Charlotte sips a cup of hot water and lemon to soothe her tired tonsils as she talks to Ross Halewood


Throughout her ten-year career, Charlotte Hatherley has mastered the art of throwing oneself in at the deep end.

“When I joined Ash,” she reflects, “it never crossed my mind that they were this big, successful band. I just went in with this teenage arrogance.”

Plucked from obscurity at the age of 18 to augment the already-successful pop-punk trio, Charlotte’s adventures with Ash got off to a false start with the poorly received ‘Nu Clear Sounds’ platter. After a major rethink, Ash stormed back to the top of the charts with the return-to-form ‘Free All Angels’ before being invited by Robbie Williams as special guests at his gigantic Knebworth gigs. Having decided to fly solo in early 2006, it seems Charlotte has once again taken the spontaneous, ‘que sera sera’ approach to making vital career decisions.

“I sometimes get myself into trouble by not thinking things through,” she admits, “but I have this belief that it will all work out fine. When I was setting up my label, I had no idea what to do. On top of that, I wondered how I was going to go out on tour and pay six people’s wages so I am amazed at having got this far.”

Recorded in 2004 whilst still a member of Ash, Charlotte’s debut album, ‘Grey Will Fade’, was strictly a side-project, born largely out of frustration.

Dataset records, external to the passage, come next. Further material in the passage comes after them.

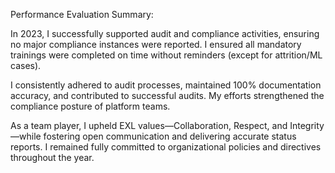 Performance Evaluation Summary:

In 2023, I successfully supported audit and compliance activities, ensuring no major compliance instances were reported. I ensured all mandatory trainings were completed on time without reminders (except for attrition/ML cases).

I consistently adhered to audit processes, maintained 100% documentation accuracy, and contributed to successful audits. My efforts strengthened the compliance posture of platform teams.

As a team player, I upheld EXL values—Collaboration, Respect, and Integrity—while fostering open communication and delivering accurate status reports. I remained fully committed to organizational policies and directives throughout the year. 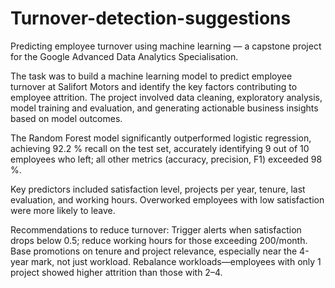 # Turnover-detection-suggestions
Predicting employee turnover using machine learning — a capstone project for the Google Advanced Data Analytics Specialisation.

The task was to build a machine learning model to predict employee turnover at Salifort Motors and identify the key factors contributing to employee attrition. The project involved data cleaning, exploratory analysis, model training and evaluation, and generating actionable business insights based on model outcomes.

The Random Forest model significantly outperformed logistic regression, achieving 92.2 % recall on the test set, accurately identifying 9 out of 10 employees who left; all other metrics (accuracy, precision, F1) exceeded 98 %.

Key predictors included satisfaction level, projects per year, tenure, last evaluation, and working hours. Overworked employees with low satisfaction were more likely to leave.

Recommendations to reduce turnover:
Trigger alerts when satisfaction drops below 0.5; reduce working hours for those exceeding 200/month.
Base promotions on tenure and project relevance, especially near the 4-year mark, not just workload.
Rebalance workloads—employees with only 1 project showed higher attrition than those with 2–4.
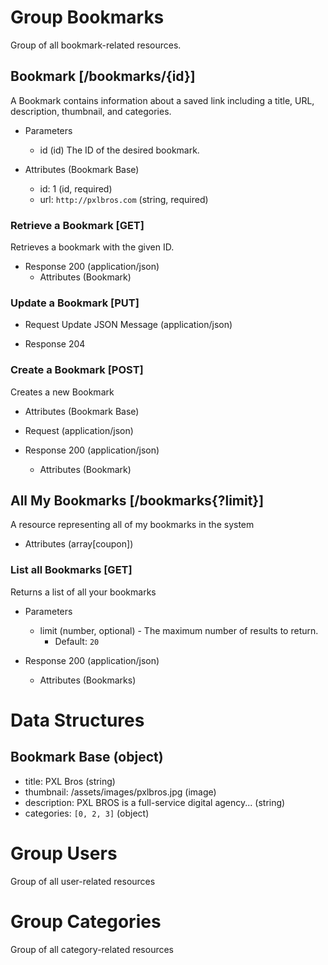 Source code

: # Group Bookmarks
Group of all bookmark-related resources.

## Bookmark [/bookmarks/{id}]
A Bookmark contains information about a saved link including a title, URL, description, thumbnail, and categories.

+ Parameters
    + id (id)
    The ID of the desired bookmark.

+ Attributes (Bookmark Base)

    + id: 1 (id, required)
    + url: `http://pxlbros.com` (string, required)

### Retrieve a Bookmark [GET]
Retrieves a bookmark with the given ID.

+ Response 200 (application/json)
    + Attributes (Bookmark)


### Update a Bookmark [PUT]

+ Request Update JSON Message (application/json)

+ Response 204


### Create a Bookmark [POST]
Creates a new Bookmark

+ Attributes (Bookmark Base)

+ Request (application/json)

+ Response 200 (application/json)

    + Attributes (Bookmark)
    

## All My Bookmarks [/bookmarks{?limit}]
A resource representing all of my bookmarks in the system

+ Attributes (array[coupon])

### List all Bookmarks [GET]
Returns a list of all your bookmarks

+ Parameters

    + limit (number, optional) - The maximum number of results to return.
        + Default: `20`

+ Response 200 (application/json)

    + Attributes (Bookmarks)


# Data Structures
## Bookmark Base (object)

+ title: PXL Bros (string)
+ thumbnail: /assets/images/pxlbros.jpg (image)
+ description: PXL BROS is a full-service digital agency... (string)
+ categories: `[0, 2, 3]` (object)


# Group Users
Group of all user-related resources

# Group Categories
Group of all category-related resources
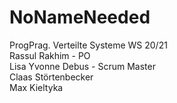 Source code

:# NoNameNeeded
ProgPrag. Verteilte Systeme WS 20/21 <br/>
Rassul Rakhim - PO <br/>
Lisa Yvonne Debus - Scrum Master <br/>
Claas Störtenbecker <br/>
Max Kieltyka <br/>
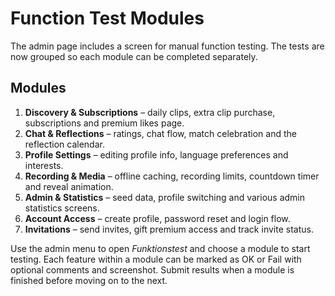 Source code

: # Function Test Modules

The admin page includes a screen for manual function testing. The tests are now grouped so each module can be completed separately.

## Modules

1. **Discovery & Subscriptions** – daily clips, extra clip purchase, subscriptions and premium likes page.
2. **Chat & Reflections** – ratings, chat flow, match celebration and the reflection calendar.
3. **Profile Settings** – editing profile info, language preferences and interests.
4. **Recording & Media** – offline caching, recording limits, countdown timer and reveal animation.
5. **Admin & Statistics** – seed data, profile switching and various admin statistics screens.
6. **Account Access** – create profile, password reset and login flow.
7. **Invitations** – send invites, gift premium access and track invite status.

Use the admin menu to open *Funktionstest* and choose a module to start testing. Each feature within a module can be marked as OK or Fail with optional comments and screenshot. Submit results when a module is finished before moving on to the next.
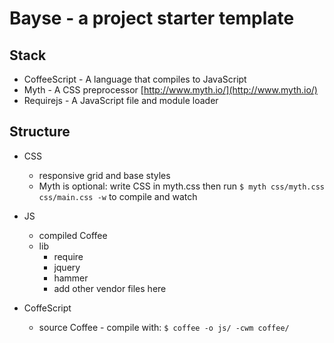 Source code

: # Bayse - a project starter template

## Stack

- CoffeeScript - A language that compiles to JavaScript
- Myth - A CSS preprocessor [http://www.myth.io/](http://www.myth.io/)
- Requirejs - A JavaScript file and module loader

## Structure

* CSS
	- responsive grid and base styles
	- Myth is optional: write CSS in myth.css then run `$ myth css/myth.css css/main.css -w` to compile and watch

* JS
	- compiled Coffee
	- lib
		- require
		- jquery
		- hammer
		- add other vendor files here

* CoffeScript
	- source Coffee - compile with: `$ coffee -o js/ -cwm coffee/` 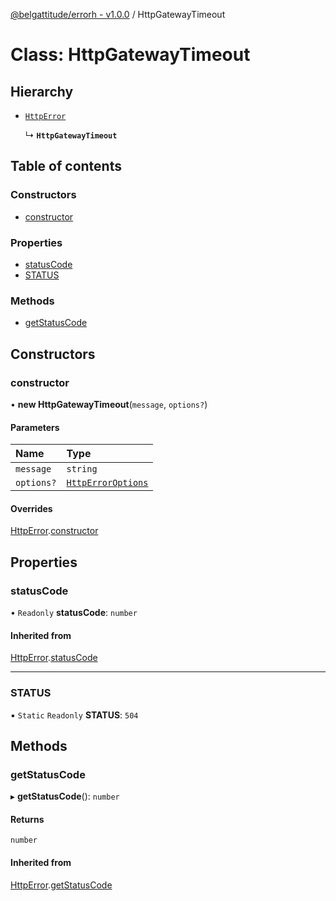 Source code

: [@belgattitude/errorh - v1.0.0](../README.md) / HttpGatewayTimeout

# Class: HttpGatewayTimeout

## Hierarchy

- [`HttpError`](HttpError.md)

  ↳ **`HttpGatewayTimeout`**

## Table of contents

### Constructors

- [constructor](HttpGatewayTimeout.md#constructor)

### Properties

- [statusCode](HttpGatewayTimeout.md#statuscode)
- [STATUS](HttpGatewayTimeout.md#status)

### Methods

- [getStatusCode](HttpGatewayTimeout.md#getstatuscode)

## Constructors

### constructor

• **new HttpGatewayTimeout**(`message`, `options?`)

#### Parameters

| Name       | Type                                                |
| :--------- | :-------------------------------------------------- |
| `message`  | `string`                                            |
| `options?` | [`HttpErrorOptions`](../README.md#httperroroptions) |

#### Overrides

[HttpError](HttpError.md).[constructor](HttpError.md#constructor)

## Properties

### statusCode

• `Readonly` **statusCode**: `number`

#### Inherited from

[HttpError](HttpError.md).[statusCode](HttpError.md#statuscode)

---

### STATUS

▪ `Static` `Readonly` **STATUS**: `504`

## Methods

### getStatusCode

▸ **getStatusCode**(): `number`

#### Returns

`number`

#### Inherited from

[HttpError](HttpError.md).[getStatusCode](HttpError.md#getstatuscode)
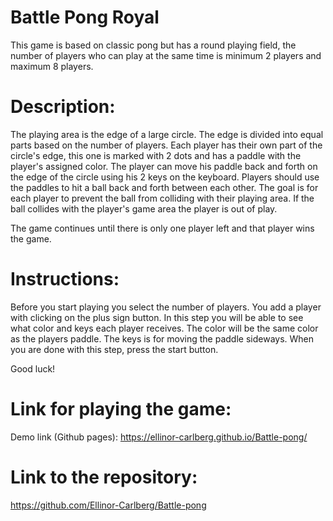 # Battle Pong Royal
This game is based on classic pong but has a round playing field, the number of players who can play at the same time is minimum 2 players and maximum 8 players. 


# Description:
The playing area is the edge of a large circle.
The edge is divided into equal parts based on the number of players.
Each player has their own part of the circle's edge, this one is marked with 2 dots and has a paddle with the player's assigned color.
The player can move his paddle back and forth on the edge of the circle using his 2 keys on the keyboard.
Players should use the paddles to hit a ball back and forth between each other. The goal is for each player to prevent the ball from colliding with their playing area. If the ball collides with the player's game area the player is out of play.

The game continues until there is only one player left and that player wins the game.


# Instructions:
Before you start playing you select the number of players. You add a player with clicking on the plus sign button. 
In this step you will be able to see what color and keys each player receives. The color will be the same color as the players paddle. The keys is for moving the paddle sideways.
When you are done with this step, press the start button. 

Good luck!


# Link for playing the game:
Demo link (Github pages): https://ellinor-carlberg.github.io/Battle-pong/


# Link to the repository:
https://github.com/Ellinor-Carlberg/Battle-pong

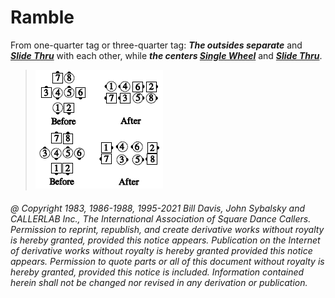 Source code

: 
# Ramble

From one-quarter tag or three-quarter tag:
***The outsides separate*** and
***[Slide Thru](../ms/slide_thru.md)*** with each other, while
***the centers [Single Wheel](../a2/single_wheel.md)*** and
***[Slide Thru](../ms/slide_thru.md)***.

> 
> ![alt](ramble.png)
> 

###### @ Copyright 1983, 1986-1988, 1995-2021 Bill Davis, John Sybalsky and CALLERLAB Inc., The International Association of Square Dance Callers. Permission to reprint, republish, and create derivative works without royalty is hereby granted, provided this notice appears. Publication on the Internet of derivative works without royalty is hereby granted provided this notice appears. Permission to quote parts or all of this document without royalty is hereby granted, provided this notice is included. Information contained herein shall not be changed nor revised in any derivation or publication.

<!-- Parts
Ramble1
Ramble2
Ramble1
Ramble2
--> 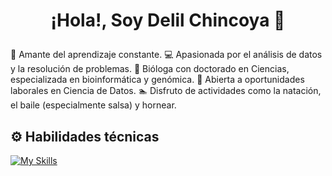 # <p style="text-align:center;">¡Hola!, Soy Delil Chincoya 🌵</p>

🌱 Amante del aprendizaje constante.
💻 Apasionada por el análisis de datos y la resolución de problemas.
🧬 Bióloga con doctorado en Ciencias, especializada en bioinformática y genómica.
💼 Abierta a oportunidades laborales en Ciencia de Datos.
🏊 Disfruto de actividades como la natación, el baile (especialmente salsa) y hornear.



## ⚙️ Habilidades técnicas
[![My Skills](https://skillicons.dev/icons?i=py,perl,bash,mysql,linux,docker,anaconda,vscode)](https://skillicons.dev)
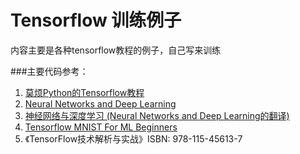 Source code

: # Tensorflow 训练例子

内容主要是各种tensorflow教程的例子，自己写来训练

###主要代码参考：
1. [莫烦Python的Tensorflow教程](https://morvanzhou.github.io/tutorials/machine-learning/tensorflow/)
2. [Neural Networks and Deep Learning](http://neuralnetworksanddeeplearning.com/chap1.html)
3. [神经网络与深度学习 (Neural Networks and Deep Learning的翻译)](https://hit-scir.gitbooks.io/neural-networks-and-deep-learning-zh_cn/content/)
4. [Tensorflow MNIST For ML Beginners](https://www.tensorflow.org/get_started/mnist/beginners)
5. 《TensorFlow技术解析与实战》ISBN: 978-115-45613-7

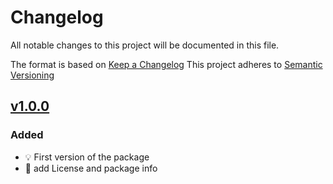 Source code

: # Changelog
All notable changes to this project will be documented in this file.

The format is based on [Keep a Changelog](https://keepachangelog.com/en/1.0.0/)
This project adheres to [Semantic Versioning](https://semver.org/spec/v2.0.0.html)

## [v1.0.0]
### Added
- :bulb: First version of the package
- :construction: add License and package info

[v1.0.0]: https://github.com/mpanarin/needlework/compare/e02311b6f2e649fddd62b75dd2467efc0bdeef5d...v1.0.0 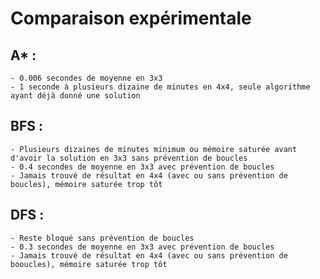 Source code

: # Comparaison expérimentale

## A* : 
    - 0.006 secondes de moyenne en 3x3
    - 1 seconde à plusieurs dizaine de minutes en 4x4, seule algorithme ayant déjà donné une solution

## BFS :
    - Plusieurs dizaines de minutes minimum ou mémoire saturée avant d'avoir la solution en 3x3 sans prévention de boucles
    - 0.4 secondes de moyenne en 3x3 avec prévention de boucles
    - Jamais trouvé de résultat en 4x4 (avec ou sans prévention de boucles), mémoire saturée trop tôt

## DFS :
    - Reste bloqué sans prévention de boucles
    - 0.3 secondes de moyenne en 3x3 avec prévention de boucles
    - Jamais trouvé de résultat en 4x4 (avec ou sans prévention de booucles), mémoire saturée trop tôt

“I had a bunch of songs that I wanted to record with Ash,” she says, “but it was obvious they weren’t going to end up on any of their albums. Stylistically, the songs were too different. I was feeling restless at that point so I decided to record my own album and get it out of my system.”

The positive reaction that greeted ‘Grey Will Fade’ gave Charlotte the confidence to hand in her notice with Ash. Many artists who go it alone tend to paint a perfect picture of their current status, though Charlotte is refreshingly candid on her newfound responsibilities as a solo artist.

“With Ash, I was signed to the band, not the label, so I never got involved in the business side of things. Running my own label, I have learned so much about the industry in the last year. I’m not as romantic and naïve as I used to be, which is a shame.”

For her second album, ‘The Deep Blue’ (released this week on her Little Sister label) Charlotte has hooked up with with PJ Harvey collaborator Rob Ellis, Eric Drew Fellman (Frank Black, Captain Beefheart’s Magic Band) and XTC’s Andy Partridge. Where Ash paid lip service to classic punk and Nirvana, Charlotte’s own influences veer on the eccentric.

She says, “I wanted to write something as good as the records I am influenced by like ‘The Soft Bulletin’ by the Flaming Lips. I’m massively into Kate Bush and David Bowie, too. I’ve not achieved their standards, of course, but it’s something to aspire to. There are parts of ‘The Deep Blue’ that could be improved but overall, it is a good record and I am really proud of it.”